WHAT YOU SHOULD DO
Print every line of the listing exactly, please.

PROVIDED MATERIAL
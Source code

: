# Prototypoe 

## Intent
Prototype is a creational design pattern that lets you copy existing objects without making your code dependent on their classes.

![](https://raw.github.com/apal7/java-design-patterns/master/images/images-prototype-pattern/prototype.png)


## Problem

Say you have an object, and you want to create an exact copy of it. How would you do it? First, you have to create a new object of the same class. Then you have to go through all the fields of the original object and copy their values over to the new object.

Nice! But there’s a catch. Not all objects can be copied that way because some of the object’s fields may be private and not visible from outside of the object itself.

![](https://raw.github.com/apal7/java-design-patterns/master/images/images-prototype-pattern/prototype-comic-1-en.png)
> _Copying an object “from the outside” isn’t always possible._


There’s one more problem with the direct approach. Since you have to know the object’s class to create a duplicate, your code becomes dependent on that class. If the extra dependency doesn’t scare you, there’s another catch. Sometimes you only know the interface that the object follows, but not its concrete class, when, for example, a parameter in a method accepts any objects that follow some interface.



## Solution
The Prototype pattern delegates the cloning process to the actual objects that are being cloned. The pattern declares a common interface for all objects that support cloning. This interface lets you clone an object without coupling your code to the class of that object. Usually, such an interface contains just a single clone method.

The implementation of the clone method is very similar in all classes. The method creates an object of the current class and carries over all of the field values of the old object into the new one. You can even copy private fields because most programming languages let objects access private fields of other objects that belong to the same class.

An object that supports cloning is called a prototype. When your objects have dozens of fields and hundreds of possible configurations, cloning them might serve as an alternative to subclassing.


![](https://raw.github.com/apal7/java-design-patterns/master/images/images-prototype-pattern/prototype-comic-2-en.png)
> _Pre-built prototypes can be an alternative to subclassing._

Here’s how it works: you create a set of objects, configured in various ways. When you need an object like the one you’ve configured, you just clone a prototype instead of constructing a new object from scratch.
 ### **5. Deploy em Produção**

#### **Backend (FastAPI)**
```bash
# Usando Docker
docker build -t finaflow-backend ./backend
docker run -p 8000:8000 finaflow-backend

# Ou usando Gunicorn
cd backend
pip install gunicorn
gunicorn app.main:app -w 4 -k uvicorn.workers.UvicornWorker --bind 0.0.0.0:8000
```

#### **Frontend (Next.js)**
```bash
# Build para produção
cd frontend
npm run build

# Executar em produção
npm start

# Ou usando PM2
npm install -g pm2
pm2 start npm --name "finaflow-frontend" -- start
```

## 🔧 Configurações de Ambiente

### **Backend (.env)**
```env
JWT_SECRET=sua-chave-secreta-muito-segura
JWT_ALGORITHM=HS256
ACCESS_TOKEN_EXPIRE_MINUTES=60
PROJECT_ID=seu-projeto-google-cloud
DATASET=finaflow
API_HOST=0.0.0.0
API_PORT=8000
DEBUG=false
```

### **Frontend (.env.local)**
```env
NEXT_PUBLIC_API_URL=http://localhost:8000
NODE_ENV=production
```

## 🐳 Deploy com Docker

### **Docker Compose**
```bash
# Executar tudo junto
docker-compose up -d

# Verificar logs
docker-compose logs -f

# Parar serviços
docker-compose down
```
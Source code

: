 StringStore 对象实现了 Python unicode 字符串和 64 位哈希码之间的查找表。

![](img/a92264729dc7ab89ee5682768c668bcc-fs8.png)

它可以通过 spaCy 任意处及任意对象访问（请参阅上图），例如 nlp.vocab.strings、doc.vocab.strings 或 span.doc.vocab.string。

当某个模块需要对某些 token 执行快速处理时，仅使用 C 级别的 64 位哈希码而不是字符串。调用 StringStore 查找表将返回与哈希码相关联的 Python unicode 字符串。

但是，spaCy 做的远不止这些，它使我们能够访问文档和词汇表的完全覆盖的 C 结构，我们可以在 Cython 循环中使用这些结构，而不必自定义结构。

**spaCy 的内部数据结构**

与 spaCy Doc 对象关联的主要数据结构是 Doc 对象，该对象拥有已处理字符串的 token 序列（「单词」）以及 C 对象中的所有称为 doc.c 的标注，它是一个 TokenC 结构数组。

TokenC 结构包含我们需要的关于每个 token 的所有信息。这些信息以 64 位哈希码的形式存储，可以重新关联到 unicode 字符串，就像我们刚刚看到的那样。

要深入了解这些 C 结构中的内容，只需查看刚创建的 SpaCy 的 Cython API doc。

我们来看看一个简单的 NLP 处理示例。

RESULT OF THIS TASK
Source code

:# Prototypoe 

## Intent
Prototype is a creational design pattern that lets you copy existing objects without making your code dependent on their classes.

![](https://raw.github.com/apal7/java-design-patterns/master/images/images-prototype-pattern/prototype.png)


## Problem

Say you have an object, and you want to create an exact copy of it. How would you do it? First, you have to create a new object of the same class. Then you have to go through all the fields of the original object and copy their values over to the new object.

Nice! But there’s a catch. Not all objects can be copied that way because some of the object’s fields may be private and not visible from outside of the object itself.

![](https://raw.github.com/apal7/java-design-patterns/master/images/images-prototype-pattern/prototype-comic-1-en.png)
> _Copying an object “from the outside” isn’t always possible._


There’s one more problem with the direct approach. Since you have to know the object’s class to create a duplicate, your code becomes dependent on that class. If the extra dependency doesn’t scare you, there’s another catch. Sometimes you only know the interface that the object follows, but not its concrete class, when, for example, a parameter in a method accepts any objects that follow some interface.



## Solution
The Prototype pattern delegates the cloning process to the actual objects that are being cloned. The pattern declares a common interface for all objects that support cloning. This interface lets you clone an object without coupling your code to the class of that object. Usually, such an interface contains just a single clone method.

The implementation of the clone method is very similar in all classes. The method creates an object of the current class and carries over all of the field values of the old object into the new one. You can even copy private fields because most programming languages let objects access private fields of other objects that belong to the same class.

An object that supports cloning is called a prototype. When your objects have dozens of fields and hundreds of possible configurations, cloning them might serve as an alternative to subclassing.


![](https://raw.github.com/apal7/java-design-patterns/master/images/images-prototype-pattern/prototype-comic-2-en.png)
> _Pre-built prototypes can be an alternative to subclassing._

Here’s how it works: you create a set of objects, configured in various ways. When you need an object like the one you’ve configured, you just clone a prototype instead of constructing a new object from scratch.
 ### **5. Deploy em Produção**

#### **Backend (FastAPI)**
```bash
# Usando Docker
docker build -t finaflow-backend ./backend
docker run -p 8000:8000 finaflow-backend

# Ou usando Gunicorn
cd backend
pip install gunicorn
gunicorn app.main:app -w 4 -k uvicorn.workers.UvicornWorker --bind 0.0.0.0:8000
```

#### **Frontend (Next.js)**
```bash
# Build para produção
cd frontend
npm run build

# Executar em produção
npm start

# Ou usando PM2
npm install -g pm2
pm2 start npm --name "finaflow-frontend" -- start
```

## 🔧 Configurações de Ambiente

### **Backend (.env)**
```env
JWT_SECRET=sua-chave-secreta-muito-segura
JWT_ALGORITHM=HS256
ACCESS_TOKEN_EXPIRE_MINUTES=60
PROJECT_ID=seu-projeto-google-cloud
DATASET=finaflow
API_HOST=0.0.0.0
API_PORT=8000
DEBUG=false
```

### **Frontend (.env.local)**
```env
NEXT_PUBLIC_API_URL=http://localhost:8000
NODE_ENV=production
```

## 🐳 Deploy com Docker

### **Docker Compose**
```bash
# Executar tudo junto
docker-compose up -d

# Verificar logs
docker-compose logs -f

# Parar serviços
docker-compose down
```
Source code

: StringStore 对象实现了 Python unicode 字符串和 64 位哈希码之间的查找表。

![](img/a92264729dc7ab89ee5682768c668bcc-fs8.png)

它可以通过 spaCy 任意处及任意对象访问（请参阅上图），例如 nlp.vocab.strings、doc.vocab.strings 或 span.doc.vocab.string。

当某个模块需要对某些 token 执行快速处理时，仅使用 C 级别的 64 位哈希码而不是字符串。调用 StringStore 查找表将返回与哈希码相关联的 Python unicode 字符串。

但是，spaCy 做的远不止这些，它使我们能够访问文档和词汇表的完全覆盖的 C 结构，我们可以在 Cython 循环中使用这些结构，而不必自定义结构。

**spaCy 的内部数据结构**

与 spaCy Doc 对象关联的主要数据结构是 Doc 对象，该对象拥有已处理字符串的 token 序列（「单词」）以及 C 对象中的所有称为 doc.c 的标注，它是一个 TokenC 结构数组。

TokenC 结构包含我们需要的关于每个 token 的所有信息。这些信息以 64 位哈希码的形式存储，可以重新关联到 unicode 字符串，就像我们刚刚看到的那样。

要深入了解这些 C 结构中的内容，只需查看刚创建的 SpaCy 的 Cython API doc。

我们来看看一个简单的 NLP 处理示例。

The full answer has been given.